Maybe it was no surprise (after a slight detour of wanting to be an artist) when I decided to be an engineer. I certainly took a long way about it. Grandma once said I was “determined”, although stubborn and thickheaded would fit equally well. I worked part time on an engineering-technology 2-year degree for quite some time. When it was complete I transferred to another school and started on a similar 4-year degree. I learned a lot of what happens after an engineer creates a specification and the machinist needs to follow it. I learned how to use a lathe, mill, CNC, and tons of basic shop tools that I had never been around before. Professors gave me access to their labs and equipment so I could work on my own projects. They have even called me back several times to help with projects and equipment they are running. After a year of maintaining a high GPA I got the bug in my head I really wanted to do graduate school. I wanted a PhD and to not let anyone call me doctor, that word is reserved for the medical field. Before graduating I transferred schools again to the local university which offered a mechanical engineering degree that lead right into graduate school. At that last school I have completed my 4-year degree, a master’s degree, and am currently the only part-time PhD student I know of. I’ve now had a few engineering jobs and am an adjunct lecturer at the very same university I currently take classes at for my PhD (conflict of interest, anyone?). Professors and fellow students all seemed to expect different results from me than from most other students. Almost as if I know things that they don’t. That I contained some inborn understanding on the subject at hand.
I recently had surgery on my feet, bones needed moving. I’m sure the last thing my doctor/surgeon expected was a mechanical engineer patient who was more fascinated about the lever like motion of the bones and the titanium plates and screws, than I was concerned about having a surgery. I even watched videos that would otherwise make someone about to have the surgery very nervous or scared. I don’t usually seek out such information but I found it intriguing knowing what was going to be done with my feet. I even listened to a podcast on how anesthesia works and how we still don’t know exactly what it does to render us unconscious.
Uncommon.
I developed in an environment where science, technology, engineering, and math were every day occurrences. They were used to explain many of the questions I had as a child and now to control the world around me as an engineer. It wasn’t until I was older that I began to understand my kind of upbringing was not common. I understand now that many of the people around me are the ones with a more common background. An engineering friend once said to me “Why don’t they understand, its common sense”. I no longer remember who or what the conversation was about but that friend reminded me months or years later of my response. Apparently I had pointed out that as trained engineers, what we think of as common sense is no longer common with the majority of people around us. We have learned to change our instincts. While I was in that last stint as an undergrad I started to understand my background was less than usual.

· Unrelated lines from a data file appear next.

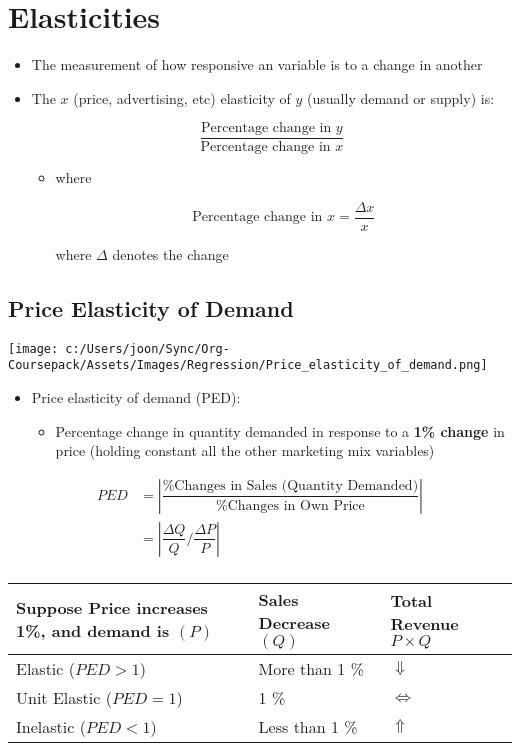 \documentclass[10pt,article]{article}
\begin{document}
\section{Elasticities}
\label{sec:orgdca80a3}
\begin{itemize}
\item The measurement of how responsive an variable is to a change in another

\item The \(x\) (price, advertising, etc) elasticity of \(y\) (usually
demand or supply) is:

\[ \dfrac{\text{Percentage change in } y}{\text{Percentage change in } x} \]

\begin{itemize}
\item where

\[ \text{Percentage change in } x= \dfrac{\Delta x}{x} \]

where \(\Delta\) denotes the change
\end{itemize}
\end{itemize}
\subsection{Price Elasticity of Demand}
\label{sec:org8449561}
\begin{center}
\texttt{[image: c:/Users/joon/Sync/Org-Coursepack/Assets/Images/Regression/Price\_elasticity\_of\_demand.png]}
\end{center}

\begin{itemize}
\item Price elasticity of demand (PED): 
\begin{itemize}
\item Percentage change in quantity demanded in response to a \textbf{1\% change} in
price (holding constant all the other marketing mix variables)
\end{itemize}
\end{itemize}

\begin{align*}
   PED & = \left\lvert \dfrac{\% \text{Changes in Sales (Quantity Demanded)}}{\% \text{Changes in Own Price}} \right\rvert \\
       & = \left\lvert \dfrac {\Delta Q}{Q} \Bigg/ \dfrac {\Delta P}{P} \right\rvert   \\
\end{align*}

\begin{center}
\begin{tabular}{lll}
Suppose Price increases 1\%, and demand is \((P)\) & Sales Decrease \((Q)\) & Total Revenue \(P \times Q\)\\
\hline
 Elastic (\( PED > 1 \)) &  More than 1 \% &  \( \Downarrow \)\\
 Unit Elastic (\( PED = 1 \)) &  1 \% &  \( \Longleftrightarrow \)\\
 Inelastic (\( PED < 1 \)) &  Less than 1 \% &  \( \Uparrow \)\\
\end{tabular}
\end{center}
\end{document}
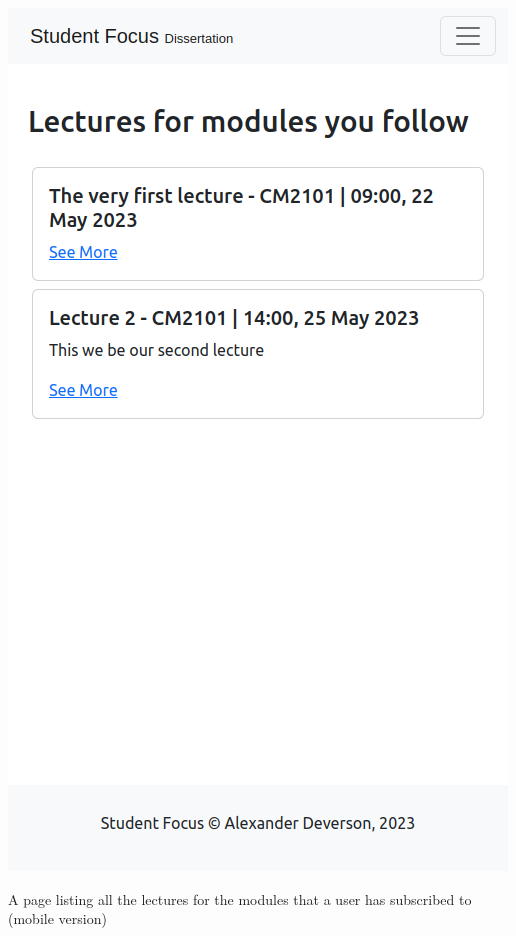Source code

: \includegraphics[scale=0.20]{images/application/40 - mobile.png}

A page listing all the lectures for the modules that a user has subscribed to (mobile version)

I have engineered a path less traveled. Much of my family, friends and the engineers I work with have a similar sense. Things that are just basic and common to me tend to be exceptional information to others. I now know not to expect everyone to understand things I consider second nature.
I don’t have common sense, mine is uncommon.
Different with my family, I grew up in different minded family. My parents are teachers, my old brother is mechanic engineer, my young brother is physiotherapist, and me in business administration. My family full of diversity. hahaha
Nice sharing! And i have a different family too. But every family have their problem. we just have to be grateful what we got in the pass. Behind that, it will be an uncommon message. Without problems, our life is just flat.